Your network links might not be running at full speed
You have a shiny new 10 GbE or 25 GbE switch. You just assume that plugging your links into a faster uplink will just automatically make things uplink at that speed. Well, it is supposed to work that way if everything is capable of the higher speed. But, I have seen a lot of weird issues with autonegotiation issues due to cables or SFPs that weren’t really rated or supported with a certain vendor as an example. You get link lights, but in the process the switch negotiates the uplink down to a slower speed.
This is one that I think catches a lot of people off guard. Just because you have 10 Gb networking hardware does not mean your links are actually running at 10 Gb. I have personally seen links negotiate down to 1 Gb or 2.5 Gb due to several issues, including:
- Bad cables
- Incorrect SFP modules
- Switch port configuration
- NIC compatibility issues
Everything still works, but your throughput is definitely handicapped. Don’t assume, be sure to check things out thoroughly:
- ethtool on Linux to verify link speed
- Switch port status
- LACP bond status in Proxmox
- Error counters on interfaces
IEven if just one link in your storage or cluster network is running slower than expected, it can impact your entire environment.
MTU mismatches can quietly degrade performance
This is another performance sapping issue that I ran into not long ago that I wrote about. MTU mismatches can absolutely kill performance. It is ironic that the very reason we enable jumbo frames is to increase performance and throughput while lowering CPU utilization, all to cause the opposite to happen.

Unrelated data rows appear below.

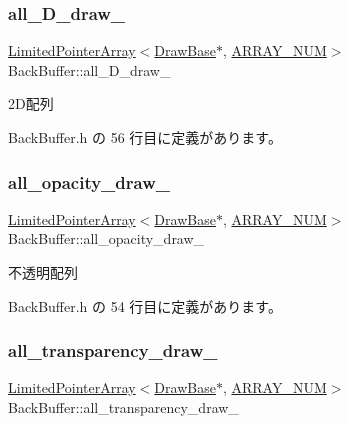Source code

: \subsubsection{\texorpdfstring{all\+\_\+D\+\_\+draw\+\_\+}{all\_2D\_draw\_}}
{\footnotesize\ttfamily \mbox{\hyperlink{class_limited_pointer_array}{Limited\+Pointer\+Array}}$<$\mbox{\hyperlink{class_draw_base}{Draw\+Base}}$\ast$, \mbox{\hyperlink{class_back_buffer_a28e89a0c543b6ae579c8ab75f9917059}{A\+R\+R\+A\+Y\+\_\+\+N\+UM}}$>$ Back\+Buffer\+::all\+\_\+D\+\_\+draw\+\_\+\hspace{0.3cm}{\ttfamily [private]}}



2\+D配列 



 Back\+Buffer.\+h の 56 行目に定義があります。

\mbox{\label{class_back_buffer_a65bf72418a1ca652ef535a172bc3d7b8}} 
\subsubsection{\texorpdfstring{all\+\_\+opacity\+\_\+draw\+\_\+}{all\_opacity\_draw\_}}
{\footnotesize\ttfamily \mbox{\hyperlink{class_limited_pointer_array}{Limited\+Pointer\+Array}}$<$\mbox{\hyperlink{class_draw_base}{Draw\+Base}}$\ast$, \mbox{\hyperlink{class_back_buffer_a28e89a0c543b6ae579c8ab75f9917059}{A\+R\+R\+A\+Y\+\_\+\+N\+UM}}$>$ Back\+Buffer\+::all\+\_\+opacity\+\_\+draw\+\_\+\hspace{0.3cm}{\ttfamily [private]}}



不透明配列 



 Back\+Buffer.\+h の 54 行目に定義があります。

\mbox{\label{class_back_buffer_a4148d27e959958813e88cc71ebec1a6e}} 
\subsubsection{\texorpdfstring{all\+\_\+transparency\+\_\+draw\+\_\+}{all\_transparency\_draw\_}}
{\footnotesize\ttfamily \mbox{\hyperlink{class_limited_pointer_array}{Limited\+Pointer\+Array}}$<$\mbox{\hyperlink{class_draw_base}{Draw\+Base}}$\ast$, \mbox{\hyperlink{class_back_buffer_a28e89a0c543b6ae579c8ab75f9917059}{A\+R\+R\+A\+Y\+\_\+\+N\+UM}}$>$ Back\+Buffer\+::all\+\_\+transparency\+\_\+draw\+\_\+\hspace{0.3cm}{\ttfamily [private]}}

If you are using jumbo frames, MTU mismatch is a classic issue that many run into. The tricky part is that connectivity will often still work just fine. Pings will work. SSH still works. But, performance is degraded. Due to this mismatch you may see weird things like storage traffic latency, increased latency between nodes, and reduced throughput on large transfers.
The most important thing to remember with jumbo frames is making sure they are consistent across your infrastructure that is involved in the communication path. This usually includes:
- NICs
- Bonds
- Bridges
- Switch ports
One mismatch in the chain is enough to cause issues. Also, it is usually a mistake to enable jumbo frames on VM virtual networks where your virtual machine workloads connect. Most VMs don’t need jumbo frames. If you enable them on a VM network, after a reboot most modern OS’es will adjust to use jumbo frames. Then any traffic that is routed across a link that is not layer 2 usually starts getting fragmented as you don’t usually account for that. This will cause backup failures, and other weird elephant flow issues.
You can use a simple ping test to test jumbo frames:
ping -M do -s 8972 <destination host>
Scheduled jobs may be taking their toll
Automated and scheduled jobs are a great thing that helps to take the heavy lifting out of remembering to run important processes and tasks like backups. But, they can also be something that can take their toll when we don’t really think about, since they are set on automatic.
What are some examples of jobs that may take their toll on the performance of your home lab?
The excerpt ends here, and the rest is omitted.